### WHAT THE TASK REQUIRES
For each record below, give an exact transcription.

━━━━━ DATA TO USE

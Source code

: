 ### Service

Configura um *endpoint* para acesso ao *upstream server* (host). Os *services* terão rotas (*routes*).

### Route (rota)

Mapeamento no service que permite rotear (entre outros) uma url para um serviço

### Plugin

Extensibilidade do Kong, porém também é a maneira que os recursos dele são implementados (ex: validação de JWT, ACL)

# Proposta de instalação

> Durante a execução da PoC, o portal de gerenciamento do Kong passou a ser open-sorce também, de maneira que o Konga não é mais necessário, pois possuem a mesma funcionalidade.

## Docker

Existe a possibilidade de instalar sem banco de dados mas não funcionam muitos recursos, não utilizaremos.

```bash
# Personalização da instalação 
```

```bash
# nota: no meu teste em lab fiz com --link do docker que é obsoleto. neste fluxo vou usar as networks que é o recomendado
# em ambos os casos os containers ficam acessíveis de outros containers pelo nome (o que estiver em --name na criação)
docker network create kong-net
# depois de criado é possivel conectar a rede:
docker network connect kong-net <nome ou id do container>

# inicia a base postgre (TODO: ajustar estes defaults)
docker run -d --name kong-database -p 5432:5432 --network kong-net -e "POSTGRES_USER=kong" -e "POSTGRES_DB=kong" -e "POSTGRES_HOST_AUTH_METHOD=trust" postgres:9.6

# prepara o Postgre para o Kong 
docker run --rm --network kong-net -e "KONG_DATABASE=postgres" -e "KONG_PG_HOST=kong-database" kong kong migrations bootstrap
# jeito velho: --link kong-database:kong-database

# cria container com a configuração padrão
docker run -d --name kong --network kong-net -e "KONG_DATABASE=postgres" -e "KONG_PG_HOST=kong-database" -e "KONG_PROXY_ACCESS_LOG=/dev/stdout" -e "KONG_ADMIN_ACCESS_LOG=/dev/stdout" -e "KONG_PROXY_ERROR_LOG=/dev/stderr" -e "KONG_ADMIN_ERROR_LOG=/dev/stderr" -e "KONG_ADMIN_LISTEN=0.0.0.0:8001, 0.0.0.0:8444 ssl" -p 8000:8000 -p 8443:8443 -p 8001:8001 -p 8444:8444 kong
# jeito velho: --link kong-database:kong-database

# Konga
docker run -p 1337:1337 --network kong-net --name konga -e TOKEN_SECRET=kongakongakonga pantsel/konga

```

━━━━━━━━━━

### WRITTEN RESPONSE
Source code

: ### Service

Configura um *endpoint* para acesso ao *upstream server* (host). Os *services* terão rotas (*routes*).

### Route (rota)

Mapeamento no service que permite rotear (entre outros) uma url para um serviço

### Plugin

Extensibilidade do Kong, porém também é a maneira que os recursos dele são implementados (ex: validação de JWT, ACL)

# Proposta de instalação

> Durante a execução da PoC, o portal de gerenciamento do Kong passou a ser open-sorce também, de maneira que o Konga não é mais necessário, pois possuem a mesma funcionalidade.

## Docker

Existe a possibilidade de instalar sem banco de dados mas não funcionam muitos recursos, não utilizaremos.

```bash
# Personalização da instalação 
```

```bash
# nota: no meu teste em lab fiz com --link do docker que é obsoleto. neste fluxo vou usar as networks que é o recomendado
# em ambos os casos os containers ficam acessíveis de outros containers pelo nome (o que estiver em --name na criação)
docker network create kong-net
# depois de criado é possivel conectar a rede:
docker network connect kong-net <nome ou id do container>

# inicia a base postgre (TODO: ajustar estes defaults)
docker run -d --name kong-database -p 5432:5432 --network kong-net -e "POSTGRES_USER=kong" -e "POSTGRES_DB=kong" -e "POSTGRES_HOST_AUTH_METHOD=trust" postgres:9.6

# prepara o Postgre para o Kong 
docker run --rm --network kong-net -e "KONG_DATABASE=postgres" -e "KONG_PG_HOST=kong-database" kong kong migrations bootstrap
# jeito velho: --link kong-database:kong-database

# cria container com a configuração padrão
docker run -d --name kong --network kong-net -e "KONG_DATABASE=postgres" -e "KONG_PG_HOST=kong-database" -e "KONG_PROXY_ACCESS_LOG=/dev/stdout" -e "KONG_ADMIN_ACCESS_LOG=/dev/stdout" -e "KONG_PROXY_ERROR_LOG=/dev/stderr" -e "KONG_ADMIN_ERROR_LOG=/dev/stderr" -e "KONG_ADMIN_LISTEN=0.0.0.0:8001, 0.0.0.0:8444 ssl" -p 8000:8000 -p 8443:8443 -p 8001:8001 -p 8444:8444 kong
# jeito velho: --link kong-database:kong-database

# Konga
docker run -p 1337:1337 --network kong-net --name konga -e TOKEN_SECRET=kongakongakonga pantsel/konga

```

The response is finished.